Heureusement que l’idée déterministe, que l’on confond si volontiers avec la cause même de la science, ne se soutient plus dans la pratique journalière et se voit à tout propos démentie par le fait vivant et palpable où l’homme et sa conscience se trouvent directement engagés.

A l’ouïe d’un grand crime, la conscience, un moment comprimée et étouffée par la fausse science, recouvre sa grande voix. L’acte, qui avait trouvé sa légitimation dans un cabinet d’études, reprend le nom qui lui convient sous l’impression immédiate produite sur ses victimes ou ses témoins. La conscience humaine ne se contente plus de constater le fait : elle dénomme le crime, elle blâme le criminel, et c’est cette contradiction entre le postulat scientifique qui annule la culpabilité des actes et des agents, et le postulat de la conscience qui la relève, qu’un auteur moderne, un des moins autorisés, il est vrai, à se poser en défenseur de la morale, a voulu faire ressortir dans le roman intitulé : Le disciple.h

h – Roman de Paul Bourget. (C.R.)

Si la science morale et l’histoire ont en commun l’objet et diffèrent l’une de l’autre par le procédé, la science morale et l’esthétique en revanche s’opposent l’une et l’autre à l’histoire par la similitude du procédé, tout en différant par leur objet, le bien pour l’une, le beau pour l’autre. L’on a le droit de dire que la confusion de ces deux objets, de l’ἀγαθόν avec le καλόν, la réduction de la catégorie des obligations à la catégorie des jouissances esthétiques, qui fut une des graves erreurs de l’hellénisme, est redevenue l’une des principales aussi de l’époque contemporaine. Elle se nomme maintenant le renanisme. Semblable d’autre part à la morale par le procédé, l’esthétique est une science impérative ou délibérative et non descriptive. Le réalisme dans l’art est la contre-partie du déterminisme en morale ; ici l’on identifie le fait avec le droit ; là, le réel avec le beau. Ici l’on dit : Le mal, c’est le bien. On est allé jusqu’à dire là : Le beau, c’est le laid.
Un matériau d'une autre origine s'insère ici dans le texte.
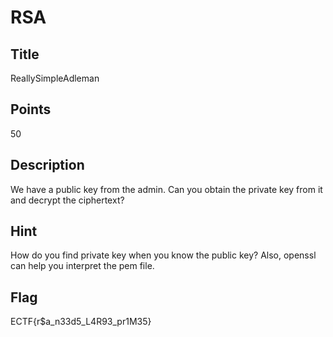  # RSA 

 ## Title
 ReallySimpleAdleman

 ## Points
 50

 ## Description
We have a public key from the admin. Can you obtain the private key from it and decrypt the ciphertext?

## Hint
How do you find private key when you know the public key?
Also, openssl can help you interpret the pem file.

## Flag
ECTF{r$a_n33d5_L4R93_pr1M35}
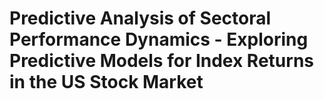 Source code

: # Predictive Analysis of Sectoral Performance Dynamics - Exploring Predictive Models for Index Returns in the US Stock Market


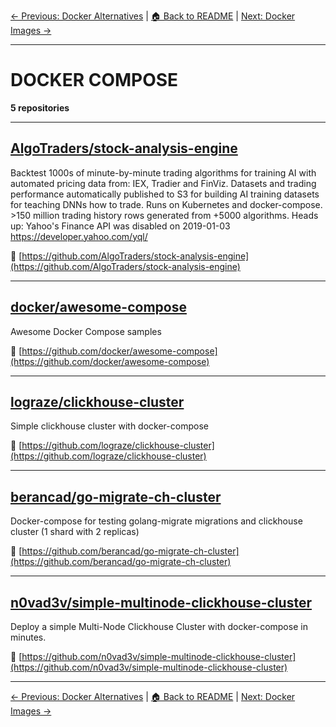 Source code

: [← Previous: Docker Alternatives](docker-alternatives.txt) | [🏠 Back to README](../README.md) | [Next: Docker Images →](docker-images.txt)

---

# DOCKER COMPOSE

**5 repositories**

---

## [AlgoTraders/stock-analysis-engine](https://github.com/AlgoTraders/stock-analysis-engine)

Backtest 1000s of minute-by-minute trading algorithms for training AI with automated pricing data from: IEX, Tradier and FinViz. Datasets and trading performance automatically published to S3 for building AI training datasets for teaching DNNs how to trade. Runs on Kubernetes and docker-compose. >150 million trading history rows generated from +5000 algorithms. Heads up: Yahoo's Finance API was disabled on 2019-01-03 https://developer.yahoo.com/yql/

🔗 [https://github.com/AlgoTraders/stock-analysis-engine](https://github.com/AlgoTraders/stock-analysis-engine)

---

## [docker/awesome-compose](https://github.com/docker/awesome-compose)

Awesome Docker Compose samples

🔗 [https://github.com/docker/awesome-compose](https://github.com/docker/awesome-compose)

---

## [lograze/clickhouse-cluster](https://github.com/lograze/clickhouse-cluster)

Simple clickhouse cluster with docker-compose

🔗 [https://github.com/lograze/clickhouse-cluster](https://github.com/lograze/clickhouse-cluster)

---

## [berancad/go-migrate-ch-cluster](https://github.com/berancad/go-migrate-ch-cluster)

Docker-compose for testing golang-migrate migrations and clickhouse cluster (1 shard with 2 replicas)

🔗 [https://github.com/berancad/go-migrate-ch-cluster](https://github.com/berancad/go-migrate-ch-cluster)

---

## [n0vad3v/simple-multinode-clickhouse-cluster](https://github.com/n0vad3v/simple-multinode-clickhouse-cluster)

Deploy a simple Multi-Node Clickhouse Cluster with docker-compose in minutes.

🔗 [https://github.com/n0vad3v/simple-multinode-clickhouse-cluster](https://github.com/n0vad3v/simple-multinode-clickhouse-cluster)

---


[← Previous: Docker Alternatives](docker-alternatives.txt) | [🏠 Back to README](../README.md) | [Next: Docker Images →](docker-images.txt)

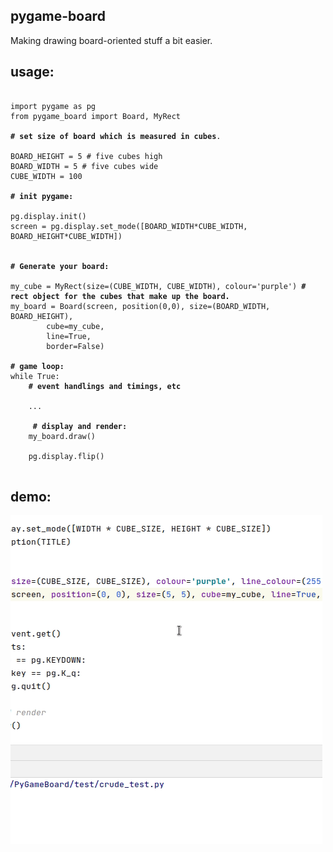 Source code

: 
## pygame-board
Making drawing board-oriented stuff a bit easier.

## usage:

<pre><code>
import pygame as pg
from pygame_board import Board, MyRect

<b># set size of board which is measured in cubes</b>.

BOARD_HEIGHT = 5 # five cubes high
BOARD_WIDTH = 5 # five cubes wide
CUBE_WIDTH = 100

<b># init pygame:</b>

pg.display.init()
screen = pg.display.set_mode([BOARD_WIDTH*CUBE_WIDTH, BOARD_HEIGHT*CUBE_WIDTH])


<b># Generate your board:</b>
	
my_cube = MyRect(size=(CUBE_WIDTH, CUBE_WIDTH), colour='purple') <b># rect object for the cubes that make up the board.</b>
my_board = Board(screen, position(0,0), size=(BOARD_WIDTH, BOARD_HEIGHT),
		cube=my_cube, 
		line=True,
		border=False)

<b># game loop:</b>
while True:
	<b># event handlings and timings, etc</b>
	
	...
	
	<b> # display and render:</b>
	my_board.draw()

	pg.display.flip()
	
</code></pre>

## demo:
<img src= "imgs/preview.gif"/>





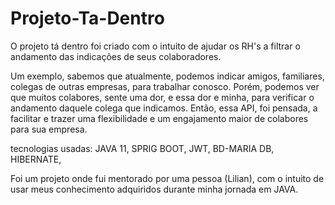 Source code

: # Projeto-Ta-Dentro

O projeto tá dentro foi criado com o intuito de ajudar os RH's a filtrar o andamento das indicações de seus colaboradores.


Um exemplo, sabemos que atualmente, podemos indicar amigos, familiares, colegas de outras empresas, para trabalhar conosco.
Porém, podemos ver que muitos colabores, sente uma dor, e essa dor e minha, para verificar o andamento daquele colega que indicamos.
Então, essa API, foi pensada, a facilitar e trazer uma flexibilidade e um engajamento maior de colabores para sua empresa.


tecnologias usadas:
JAVA 11,
SPRIG BOOT,
JWT,
BD-MARIA DB,
HIBERNATE,


Foi um projeto onde fui mentorado por uma pessoa (Lilian), com o intuito de usar meus conhecimento adquiridos durante minha jornada em JAVA.
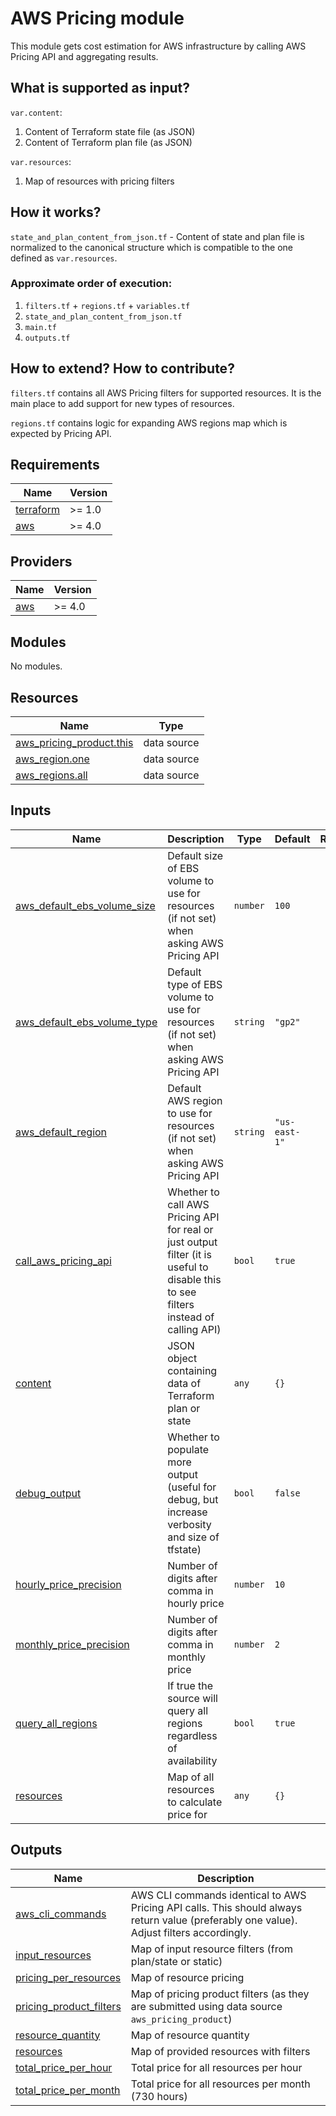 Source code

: # AWS Pricing module

This module gets cost estimation for AWS infrastructure by calling AWS Pricing API and aggregating results.

## What is supported as input?

`var.content`:
1. Content of Terraform state file (as JSON)
2. Content of Terraform plan file (as JSON)

`var.resources`:
1. Map of resources with pricing filters

## How it works?

`state_and_plan_content_from_json.tf` - Content of state and plan file is normalized to the canonical structure which is compatible to the one defined as `var.resources`.

### Approximate order of execution:

1. `filters.tf` + `regions.tf` + `variables.tf`
2. `state_and_plan_content_from_json.tf`
3. `main.tf`
4. `outputs.tf`

## How to extend? How to contribute?

`filters.tf` contains all AWS Pricing filters for supported resources. It is the main place to
add support for new types of resources.

`regions.tf` contains logic for expanding AWS regions map which is expected by Pricing API.

<!-- BEGINNING OF PRE-COMMIT-TERRAFORM DOCS HOOK -->
## Requirements

| Name | Version |
|------|---------|
| <a name="requirement_terraform"></a> [terraform](#requirement\_terraform) | >= 1.0 |
| <a name="requirement_aws"></a> [aws](#requirement\_aws) | >= 4.0 |

## Providers

| Name | Version |
|------|---------|
| <a name="provider_aws"></a> [aws](#provider\_aws) | >= 4.0 |

## Modules

No modules.

## Resources

| Name | Type |
|------|------|
| [aws_pricing_product.this](https://registry.terraform.io/providers/hashicorp/aws/latest/docs/data-sources/pricing_product) | data source |
| [aws_region.one](https://registry.terraform.io/providers/hashicorp/aws/latest/docs/data-sources/region) | data source |
| [aws_regions.all](https://registry.terraform.io/providers/hashicorp/aws/latest/docs/data-sources/regions) | data source |

## Inputs

| Name | Description | Type | Default | Required |
|------|-------------|------|---------|:--------:|
| <a name="input_aws_default_ebs_volume_size"></a> [aws\_default\_ebs\_volume\_size](#input\_aws\_default\_ebs\_volume\_size) | Default size of EBS volume to use for resources (if not set) when asking AWS Pricing API | `number` | `100` | no |
| <a name="input_aws_default_ebs_volume_type"></a> [aws\_default\_ebs\_volume\_type](#input\_aws\_default\_ebs\_volume\_type) | Default type of EBS volume to use for resources (if not set) when asking AWS Pricing API | `string` | `"gp2"` | no |
| <a name="input_aws_default_region"></a> [aws\_default\_region](#input\_aws\_default\_region) | Default AWS region to use for resources (if not set) when asking AWS Pricing API | `string` | `"us-east-1"` | no |
| <a name="input_call_aws_pricing_api"></a> [call\_aws\_pricing\_api](#input\_call\_aws\_pricing\_api) | Whether to call AWS Pricing API for real or just output filter (it is useful to disable this to see filters instead of calling API) | `bool` | `true` | no |
| <a name="input_content"></a> [content](#input\_content) | JSON object containing data of Terraform plan or state | `any` | `{}` | no |
| <a name="input_debug_output"></a> [debug\_output](#input\_debug\_output) | Whether to populate more output (useful for debug, but increase verbosity and size of tfstate) | `bool` | `false` | no |
| <a name="input_hourly_price_precision"></a> [hourly\_price\_precision](#input\_hourly\_price\_precision) | Number of digits after comma in hourly price | `number` | `10` | no |
| <a name="input_monthly_price_precision"></a> [monthly\_price\_precision](#input\_monthly\_price\_precision) | Number of digits after comma in monthly price | `number` | `2` | no |
| <a name="input_query_all_regions"></a> [query\_all\_regions](#input\_query\_all\_regions) | If true the source will query all regions regardless of availability | `bool` | `true` | no |
| <a name="input_resources"></a> [resources](#input\_resources) | Map of all resources to calculate price for | `any` | `{}` | no |

## Outputs

| Name | Description |
|------|-------------|
| <a name="output_aws_cli_commands"></a> [aws\_cli\_commands](#output\_aws\_cli\_commands) | AWS CLI commands identical to AWS Pricing API calls. This should always return value (preferably one value). Adjust filters accordingly. |
| <a name="output_input_resources"></a> [input\_resources](#output\_input\_resources) | Map of input resource filters (from plan/state or static) |
| <a name="output_pricing_per_resources"></a> [pricing\_per\_resources](#output\_pricing\_per\_resources) | Map of resource pricing |
| <a name="output_pricing_product_filters"></a> [pricing\_product\_filters](#output\_pricing\_product\_filters) | Map of pricing product filters (as they are submitted using data source `aws_pricing_product`) |
| <a name="output_resource_quantity"></a> [resource\_quantity](#output\_resource\_quantity) | Map of resource quantity |
| <a name="output_resources"></a> [resources](#output\_resources) | Map of provided resources with filters |
| <a name="output_total_price_per_hour"></a> [total\_price\_per\_hour](#output\_total\_price\_per\_hour) | Total price for all resources per hour |
| <a name="output_total_price_per_month"></a> [total\_price\_per\_month](#output\_total\_price\_per\_month) | Total price for all resources per month (730 hours) |
<!-- END OF PRE-COMMIT-TERRAFORM DOCS HOOK -->
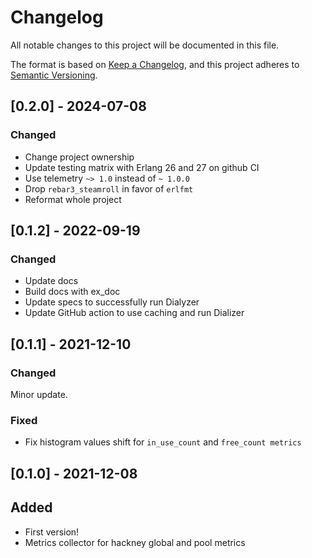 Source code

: # Changelog
All notable changes to this project will be documented in this file.

The format is based on [Keep a Changelog](https://keepachangelog.com/en/1.0.0/),
and this project adheres to [Semantic Versioning](https://semver.org/spec/v2.0.0.html).

## [0.2.0] - 2024-07-08
### Changed
- Change project ownership
- Update testing matrix with Erlang 26 and 27 on github CI
- Use telemetry `~> 1.0` instead of `~ 1.0.0`
- Drop `rebar3_steamroll` in favor of `erlfmt`
- Reformat whole project

## [0.1.2] - 2022-09-19
### Changed
- Update docs
- Build docs with ex_doc
- Update specs to successfully run Dialyzer
- Update GitHub action to use caching and run Dializer

## [0.1.1] - 2021-12-10

### Changed
Minor update.

### Fixed
- Fix histogram values shift for `in_use_count` and `free_count metrics`

## [0.1.0] - 2021-12-08

## Added
- First version!
- Metrics collector for hackney global and pool metrics
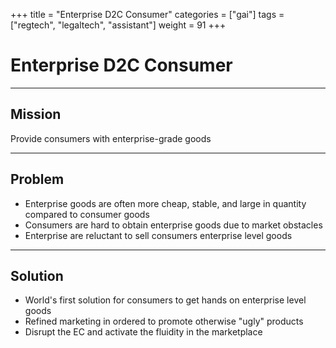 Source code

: +++
title = "Enterprise D2C Consumer"
categories = ["gai"]
tags = ["regtech", "legaltech", "assistant"]
weight = 91
+++

# Enterprise D2C Consumer

---

## Mission

Provide consumers with enterprise-grade goods

---

## Problem

- Enterprise goods are often more cheap, stable, and large in quantity compared to consumer goods
- Consumers are hard to obtain enterprise goods due to market obstacles
- Enterprise are reluctant to sell consumers enterprise level goods

---

## Solution

- World's first solution for consumers to get hands on enterprise level goods
- Refined marketing in ordered to promote otherwise "ugly" products
- Disrupt the EC and activate the fluidity in the marketplace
La question des rapports de la morale et de la religion, de la dépendance ou de l’indépendance de l’une à l’égard de l’autre sera traitée dans notre première partie. Nous n’avions ici qu’à définir l’ordre moral en le replaçant dans son milieu, en en décrivant les contours et en en analysant les principaux éléments. Nous nous réservons de remonter plus tard au principe un ou multiple d’après lequel ces éléments s’ordonnent ou dont ils émanent.